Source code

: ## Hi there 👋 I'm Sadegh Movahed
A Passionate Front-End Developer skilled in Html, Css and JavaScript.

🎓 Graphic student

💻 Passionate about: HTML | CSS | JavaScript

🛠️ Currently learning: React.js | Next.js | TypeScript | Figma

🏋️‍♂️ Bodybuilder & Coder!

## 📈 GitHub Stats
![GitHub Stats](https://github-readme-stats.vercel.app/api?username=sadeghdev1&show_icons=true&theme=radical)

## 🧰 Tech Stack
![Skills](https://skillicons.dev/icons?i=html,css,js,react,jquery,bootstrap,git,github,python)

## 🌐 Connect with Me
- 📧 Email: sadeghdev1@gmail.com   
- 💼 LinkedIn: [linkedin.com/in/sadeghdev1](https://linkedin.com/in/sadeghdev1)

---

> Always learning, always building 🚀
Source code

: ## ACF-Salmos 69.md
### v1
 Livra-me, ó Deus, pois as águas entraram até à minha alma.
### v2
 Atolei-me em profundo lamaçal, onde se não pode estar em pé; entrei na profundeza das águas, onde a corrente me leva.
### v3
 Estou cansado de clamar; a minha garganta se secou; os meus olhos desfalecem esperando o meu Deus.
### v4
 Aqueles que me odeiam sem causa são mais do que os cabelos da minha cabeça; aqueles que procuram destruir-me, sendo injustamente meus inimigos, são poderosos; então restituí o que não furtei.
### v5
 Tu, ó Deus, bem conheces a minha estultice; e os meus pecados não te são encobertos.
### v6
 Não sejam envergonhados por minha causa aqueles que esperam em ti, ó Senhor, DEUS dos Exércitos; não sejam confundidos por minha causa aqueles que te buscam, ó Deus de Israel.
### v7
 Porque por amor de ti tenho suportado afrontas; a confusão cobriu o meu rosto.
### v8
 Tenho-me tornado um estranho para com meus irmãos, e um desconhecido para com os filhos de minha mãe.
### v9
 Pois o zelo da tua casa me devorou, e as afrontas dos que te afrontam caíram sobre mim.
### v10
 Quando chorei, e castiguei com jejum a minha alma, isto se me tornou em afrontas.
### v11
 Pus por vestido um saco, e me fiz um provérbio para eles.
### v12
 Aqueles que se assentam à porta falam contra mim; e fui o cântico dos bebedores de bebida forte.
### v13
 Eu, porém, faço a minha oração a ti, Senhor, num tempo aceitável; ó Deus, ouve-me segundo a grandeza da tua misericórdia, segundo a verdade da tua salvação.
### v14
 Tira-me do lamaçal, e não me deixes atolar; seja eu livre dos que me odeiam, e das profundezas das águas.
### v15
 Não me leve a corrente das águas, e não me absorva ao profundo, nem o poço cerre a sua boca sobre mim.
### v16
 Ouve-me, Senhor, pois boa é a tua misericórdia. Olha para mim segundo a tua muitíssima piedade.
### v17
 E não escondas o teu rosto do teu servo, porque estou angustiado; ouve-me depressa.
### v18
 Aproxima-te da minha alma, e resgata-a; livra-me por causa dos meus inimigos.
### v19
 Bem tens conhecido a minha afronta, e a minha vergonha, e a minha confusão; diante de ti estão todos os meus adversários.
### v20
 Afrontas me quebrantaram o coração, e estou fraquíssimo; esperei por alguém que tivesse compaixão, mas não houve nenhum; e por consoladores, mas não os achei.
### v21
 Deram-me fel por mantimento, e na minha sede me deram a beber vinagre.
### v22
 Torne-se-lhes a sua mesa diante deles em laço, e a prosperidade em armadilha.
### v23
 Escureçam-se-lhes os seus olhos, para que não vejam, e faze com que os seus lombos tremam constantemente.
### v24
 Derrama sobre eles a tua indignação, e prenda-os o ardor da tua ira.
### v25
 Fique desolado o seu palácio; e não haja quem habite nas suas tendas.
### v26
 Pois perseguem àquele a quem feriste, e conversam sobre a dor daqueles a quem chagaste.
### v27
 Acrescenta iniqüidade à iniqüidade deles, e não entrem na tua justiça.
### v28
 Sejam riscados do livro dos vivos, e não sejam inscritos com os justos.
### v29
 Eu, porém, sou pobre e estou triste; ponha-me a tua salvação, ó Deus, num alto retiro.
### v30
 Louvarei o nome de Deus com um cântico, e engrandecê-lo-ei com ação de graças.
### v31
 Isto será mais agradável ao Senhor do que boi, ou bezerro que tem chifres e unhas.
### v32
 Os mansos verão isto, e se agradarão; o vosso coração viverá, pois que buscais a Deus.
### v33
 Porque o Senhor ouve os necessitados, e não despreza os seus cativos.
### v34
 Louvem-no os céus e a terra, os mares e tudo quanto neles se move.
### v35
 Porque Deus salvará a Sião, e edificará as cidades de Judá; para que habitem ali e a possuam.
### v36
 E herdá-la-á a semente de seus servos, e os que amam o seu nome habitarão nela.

--------------------------------

> INSTRUCTIONS FOR THE TASK:
Copy each of the records above so that nothing differs from the original.

> SOLVED EXERCISE:
Source code

: ## Hi there 👋 I'm Sadegh Movahed
A Passionate Front-End Developer skilled in Html, Css and JavaScript.

🎓 Graphic student

💻 Passionate about: HTML | CSS | JavaScript

🛠️ Currently learning: React.js | Next.js | TypeScript | Figma

🏋️‍♂️ Bodybuilder & Coder!

## 📈 GitHub Stats
![GitHub Stats](https://github-readme-stats.vercel.app/api?username=sadeghdev1&show_icons=true&theme=radical)

## 🧰 Tech Stack
![Skills](https://skillicons.dev/icons?i=html,css,js,react,jquery,bootstrap,git,github,python)

## 🌐 Connect with Me
- 📧 Email: sadeghdev1@gmail.com   
- 💼 LinkedIn: [linkedin.com/in/sadeghdev1](https://linkedin.com/in/sadeghdev1)

---

> Always learning, always building 🚀
Source code

: ## ACF-Salmos 69.md
### v1
 Livra-me, ó Deus, pois as águas entraram até à minha alma.
### v2
 Atolei-me em profundo lamaçal, onde se não pode estar em pé; entrei na profundeza das águas, onde a corrente me leva.
### v3
 Estou cansado de clamar; a minha garganta se secou; os meus olhos desfalecem esperando o meu Deus.
### v4
 Aqueles que me odeiam sem causa são mais do que os cabelos da minha cabeça; aqueles que procuram destruir-me, sendo injustamente meus inimigos, são poderosos; então restituí o que não furtei.
### v5
 Tu, ó Deus, bem conheces a minha estultice; e os meus pecados não te são encobertos.
### v6
 Não sejam envergonhados por minha causa aqueles que esperam em ti, ó Senhor, DEUS dos Exércitos; não sejam confundidos por minha causa aqueles que te buscam, ó Deus de Israel.
### v7
 Porque por amor de ti tenho suportado afrontas; a confusão cobriu o meu rosto.
### v8
 Tenho-me tornado um estranho para com meus irmãos, e um desconhecido para com os filhos de minha mãe.
### v9
 Pois o zelo da tua casa me devorou, e as afrontas dos que te afrontam caíram sobre mim.
### v10
 Quando chorei, e castiguei com jejum a minha alma, isto se me tornou em afrontas.
### v11
 Pus por vestido um saco, e me fiz um provérbio para eles.
### v12
 Aqueles que se assentam à porta falam contra mim; e fui o cântico dos bebedores de bebida forte.
### v13
 Eu, porém, faço a minha oração a ti, Senhor, num tempo aceitável; ó Deus, ouve-me segundo a grandeza da tua misericórdia, segundo a verdade da tua salvação.
### v14
 Tira-me do lamaçal, e não me deixes atolar; seja eu livre dos que me odeiam, e das profundezas das águas.
### v15
 Não me leve a corrente das águas, e não me absorva ao profundo, nem o poço cerre a sua boca sobre mim.
### v16
 Ouve-me, Senhor, pois boa é a tua misericórdia. Olha para mim segundo a tua muitíssima piedade.
### v17
 E não escondas o teu rosto do teu servo, porque estou angustiado; ouve-me depressa.
### v18
 Aproxima-te da minha alma, e resgata-a; livra-me por causa dos meus inimigos.
### v19
 Bem tens conhecido a minha afronta, e a minha vergonha, e a minha confusão; diante de ti estão todos os meus adversários.
### v20
 Afrontas me quebrantaram o coração, e estou fraquíssimo; esperei por alguém que tivesse compaixão, mas não houve nenhum; e por consoladores, mas não os achei.
### v21
 Deram-me fel por mantimento, e na minha sede me deram a beber vinagre.
### v22
 Torne-se-lhes a sua mesa diante deles em laço, e a prosperidade em armadilha.
### v23
 Escureçam-se-lhes os seus olhos, para que não vejam, e faze com que os seus lombos tremam constantemente.
### v24
 Derrama sobre eles a tua indignação, e prenda-os o ardor da tua ira.
### v25
 Fique desolado o seu palácio; e não haja quem habite nas suas tendas.
### v26
 Pois perseguem àquele a quem feriste, e conversam sobre a dor daqueles a quem chagaste.
### v27
 Acrescenta iniqüidade à iniqüidade deles, e não entrem na tua justiça.
### v28
 Sejam riscados do livro dos vivos, e não sejam inscritos com os justos.
### v29
 Eu, porém, sou pobre e estou triste; ponha-me a tua salvação, ó Deus, num alto retiro.
### v30
 Louvarei o nome de Deus com um cântico, e engrandecê-lo-ei com ação de graças.
### v31
 Isto será mais agradável ao Senhor do que boi, ou bezerro que tem chifres e unhas.
### v32
 Os mansos verão isto, e se agradarão; o vosso coração viverá, pois que buscais a Deus.
### v33
 Porque o Senhor ouve os necessitados, e não despreza os seus cativos.
### v34
 Louvem-no os céus e a terra, os mares e tudo quanto neles se move.
### v35
 Porque Deus salvará a Sião, e edificará as cidades de Judá; para que habitem ali e a possuam.
### v36
 E herdá-la-á a semente de seus servos, e os que amam o seu nome habitarão nela.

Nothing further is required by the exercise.